Più che altro, gentile signor Invernizzi, mi sembra che lei finisca per indicare soprattutto un paradosso e una specie di corto circuito. Penso, infatti, che il “suo” elenco di mosse importanti e utili da parte dei «nostri politici» – elenco che mi limito a integrare con due decisivi capitoli di spesa–investimento: famiglia con figli e scuola – sarebbe naturalmente anche una seria operazione acchiappa–sondaggi. Atti e processi di positiva concretezza nell’azione di governo e in quella legislativa incontrano sempre il favore dei cittadini, che sono poi gli stessi che partecipano alle indagini demoscopiche e – prima o poi – alle elezioni… E qui dico forse una banalità, ma purtroppo mai abbastanza ripetuta e compresa: servire l’interesse nazionale e fare scelte sagge e produttive nel segno di quello che definiamo Bene comune, è buono anche per la ricerca di consenso delle diverse forze e personalità politiche. E ci sono criteri oggettivi per valutare se questo accade o meno. In una situazione così critica eppure potenzialmente ricca di opportunità come l’attuale, «invertire la rotta» – secondo la sua speranza – credo che significhi essere capaci imboccare con decisione questa strada. Perché ciò che fa bene al Paese, fa bene anche a chi lo rappresenta e governa. Senza giochetti, senza inerzie, con onestà d’intenti. Ed è un passo indispensabile in quest’Italia stretta tra pandemia e crisi demografica, tra debito pubblico mostruoso e impoverimento diffuso, tra scarsa competitività di sistema e deficit infrastrutturali, tra tassazione oppressiva ed evasione fiscale intollerabile, tra lentezze burocratiche e protervia malavitosa, ma anche generosa di energie e iniziative e forte di un tessuto sociale ancora solido e molto più solidale di quanto si creda e, persino, si voglia.
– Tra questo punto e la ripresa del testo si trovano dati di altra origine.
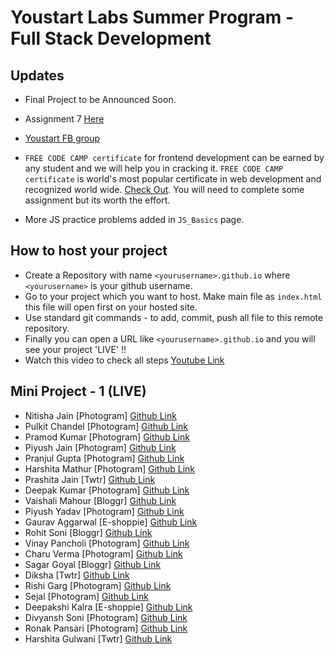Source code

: # Youstart Labs Summer Program - Full Stack Development

## Updates

* Final Project to be Announced Soon.

* Assignment 7 [Here](./01_ANGULAR/4_ANGULAR_HTTP#assignment-7)

* [Youstart FB group](https://www.facebook.com/groups/Pushstarter/)

* `FREE CODE CAMP certificate` for frontend development can be earned by any student and we will help you in cracking it. `FREE CODE CAMP certificate` is world's most popular certificate in web development and recognized world wide. [Check Out](https://www.freecodecamp.org/map#Basic-Algorithm-Scripting). You will need to complete some assignment but its worth the effort.
* More JS practice problems added in `JS_Basics` page.

## How to host your project

* Create a Repository with name `<yourusername>.github.io` where `<yourusername>` is your github username.
* Go to your project which you want to host. Make main file as `index.html` this file will open first on your hosted site.
* Use standard git commands - to add, commit, push all file to this remote repository.
* Finally you can open a URL like `<yourusername>.github.io` and you will see your project 'LIVE' !!
* Watch this video to check all steps [Youtube Link](https://youtu.be/pRdELKJK1pw)


## Mini Project - 1  (LIVE)

* Nitisha Jain [Photogram] [Github Link](https://nitisha-jain.github.io/Photo_gram1.github.io)
* Pulkit Chandel [Photogram] [Github Link](https://pulkit22.github.io/)
* Pramod Kumar [Photogram] [Github Link](https://pramod-knight.github.io)
* Piyush Jain [Photogram] [Github Link](https://piyushjain78.github.io/dist/gallery.html)
* Pranjul Gupta [Photogram] [Github Link](https://pranjulgupta.github.io/)
* Harshita Mathur [Photogram] [Github Link](https://harshita1233.github.io/)
* Prashita Jain [Twtr] [Github Link](https://Prashita12.github.io)
* Deepak Kumar [Photogram] [Github Link](https://deepak-kumar31.github.io/gallery.html)
* Vaishali Mahour [Bloggr] [Github Link](https://vaishali-mahour.github.io/)
* Piyush Yadav [Photogram] [Github Link](https://piyushyadav.github.io/)
* Gaurav Aggarwal [E-shoppie] [Github Link](https://agarwalgaurav1604.github.io/)
* Rohit Soni [Bloggr] [Github Link](https://Ronny7.github.io)
* Vinay Pancholi [Photogram] [Github Link](https://vinsp18.github.io/)
* Charu Verma [Photogram] [Github Link](https://charu768.github.io)
* Sagar Goyal [Bloggr] [Github Link](http://SagarEr.github.io)
* Diksha [Twtr] [Github Link](https://diksha96.github.io)
* Rishi Garg [Photogram] [Github Link](https://rishi1107.github.io/)
* Sejal [Photogram] [Github Link](https://sejalgupta12.github.io/)
* Deepakshi Kalra [E-shoppie] [Github Link](https://Deepakshikalra.github.io)
* Divyansh Soni [Photogram] [Github Link](https://divyanshsoni.github.io/)
* Ronak Pansari [Photogram] [Github Link](https://ronakpansari2312.github.io)
* Harshita Gulwani [Twtr] [Github Link](https://Harshitagulwani.github.io)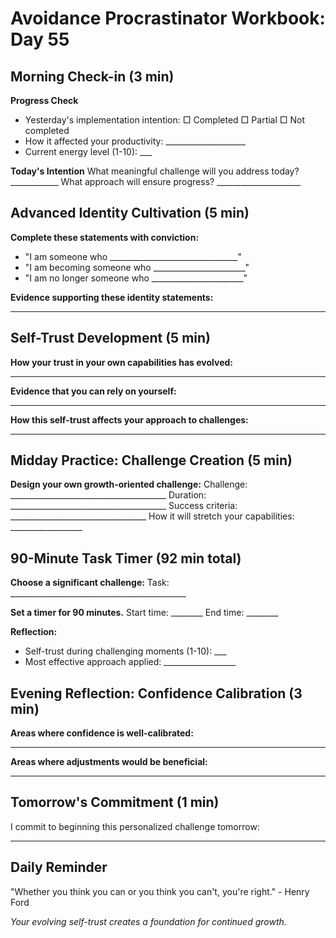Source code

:# Avoidance Procrastinator Workbook: Day 55

## Morning Check-in (3 min)

**Progress Check**
- Yesterday's implementation intention: □ Completed □ Partial □ Not completed
- How it affected your productivity: ____________________
- Current energy level (1-10): ___

**Today's Intention**
What meaningful challenge will you address today? ____________
What approach will ensure progress? _____________________

## Advanced Identity Cultivation (5 min)

**Complete these statements with conviction:**
- "I am someone who ________________________________"
- "I am becoming someone who _______________________"
- "I am no longer someone who _______________________"

**Evidence supporting these identity statements:**
________________________________________________

## Self-Trust Development (5 min)

**How your trust in your own capabilities has evolved:**
________________________________________________

**Evidence that you can rely on yourself:**
________________________________________________

**How this self-trust affects your approach to challenges:**
________________________________________________

## Midday Practice: Challenge Creation (5 min)

**Design your own growth-oriented challenge:**
Challenge: _______________________________________
Duration: _______________________________________
Success criteria: __________________________________
How it will stretch your capabilities: __________________

## 90-Minute Task Timer (92 min total)

**Choose a significant challenge:**
Task: ____________________________________________

**Set a timer for 90 minutes.**
Start time: ________ End time: ________

**Reflection:**
- Self-trust during challenging moments (1-10): ___
- Most effective approach applied: __________________

## Evening Reflection: Confidence Calibration (3 min)

**Areas where confidence is well-calibrated:**
________________________________________________

**Areas where adjustments would be beneficial:**
________________________________________________

## Tomorrow's Commitment (1 min)

I commit to beginning this personalized challenge tomorrow:
________________________________________________

## Daily Reminder

"Whether you think you can or you think you can't, you're right." - Henry Ford

*Your evolving self-trust creates a foundation for continued growth.*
Come lei, e come il presidente Mattarella, sono convinto che cercare e realizzare più unità possibile in passaggi come l’attuale, porterebbe la politica nel suo complesso a essere maggiormente rispettata da tutti noi. E consegnerebbe una quota del conseguente “dividendo” elettorale di credibilità e di efficacia sia a chi sta in maggioranza (senza arroganza) sia a chi fa opposizione (con responsabilità). Sogno un Paese in cui questa consapevolezza cresce e la sfida per il governo torna a essere affrontata sulla base di progetti politici e sociali “profondi”, non solo e non tanto cavalcando le onde del momento. Proprio per questo, gentile lettore, lei fa bene a preoccuparsi, perché ancora una volta piccoli calcoli rischiano di prevalere e di farci perdere un’occasione preziosa e forse unica per rimetterci in carreggiata. Qualcuno, pensa che puntare su ciò che “costruisce” invece che su ciò che “sfascia” sia da idealisti perdenti, io credo invece che sia una prova di grande realismo. E che di questo realismo abbiamo bisogno.